Instructions for the task: From the entries, copy each line that includes "prompt".

Record set:
☆ ☆ ☆ ☆ ☆ ☆ ☆

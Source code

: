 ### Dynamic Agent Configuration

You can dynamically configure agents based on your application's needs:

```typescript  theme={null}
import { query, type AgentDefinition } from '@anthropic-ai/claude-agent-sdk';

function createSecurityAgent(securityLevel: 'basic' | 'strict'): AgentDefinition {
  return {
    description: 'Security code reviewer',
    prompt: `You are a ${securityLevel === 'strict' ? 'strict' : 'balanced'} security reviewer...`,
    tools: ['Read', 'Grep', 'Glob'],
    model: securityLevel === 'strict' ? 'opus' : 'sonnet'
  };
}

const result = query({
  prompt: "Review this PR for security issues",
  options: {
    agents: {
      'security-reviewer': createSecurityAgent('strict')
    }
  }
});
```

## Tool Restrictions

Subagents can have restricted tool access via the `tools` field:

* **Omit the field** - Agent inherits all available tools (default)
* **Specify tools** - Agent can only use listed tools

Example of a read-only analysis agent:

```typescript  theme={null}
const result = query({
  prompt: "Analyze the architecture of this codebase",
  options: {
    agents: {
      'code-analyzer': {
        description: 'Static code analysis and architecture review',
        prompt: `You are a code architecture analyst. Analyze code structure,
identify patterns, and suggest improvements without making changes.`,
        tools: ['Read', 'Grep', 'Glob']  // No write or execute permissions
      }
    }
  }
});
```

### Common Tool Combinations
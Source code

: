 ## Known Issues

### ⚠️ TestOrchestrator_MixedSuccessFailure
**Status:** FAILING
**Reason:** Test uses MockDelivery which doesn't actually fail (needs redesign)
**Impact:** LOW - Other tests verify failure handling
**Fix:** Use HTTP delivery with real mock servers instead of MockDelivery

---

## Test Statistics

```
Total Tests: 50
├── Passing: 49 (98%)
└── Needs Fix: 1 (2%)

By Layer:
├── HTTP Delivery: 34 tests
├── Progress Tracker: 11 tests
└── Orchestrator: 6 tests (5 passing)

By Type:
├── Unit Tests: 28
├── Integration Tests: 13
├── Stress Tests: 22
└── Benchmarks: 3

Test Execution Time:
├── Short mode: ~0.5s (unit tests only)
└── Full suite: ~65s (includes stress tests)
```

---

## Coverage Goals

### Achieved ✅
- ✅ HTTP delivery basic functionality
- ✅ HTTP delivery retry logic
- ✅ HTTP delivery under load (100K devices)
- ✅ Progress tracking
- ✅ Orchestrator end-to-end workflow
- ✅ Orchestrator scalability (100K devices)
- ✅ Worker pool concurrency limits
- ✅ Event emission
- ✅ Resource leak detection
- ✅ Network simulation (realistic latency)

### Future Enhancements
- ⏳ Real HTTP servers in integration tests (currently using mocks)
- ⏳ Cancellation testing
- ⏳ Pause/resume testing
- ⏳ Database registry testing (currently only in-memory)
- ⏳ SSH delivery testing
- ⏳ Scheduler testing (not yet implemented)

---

☆ ☆ ☆ ☆ ☆ ☆ ☆

Answer box:
    prompt: `You are a ${securityLevel === 'strict' ? 'strict' : 'balanced'} security reviewer...`,
  prompt: "Review this PR for security issues",
  prompt: "Analyze the architecture of this codebase",
        prompt: `You are a code architecture analyst. Analyze code structure,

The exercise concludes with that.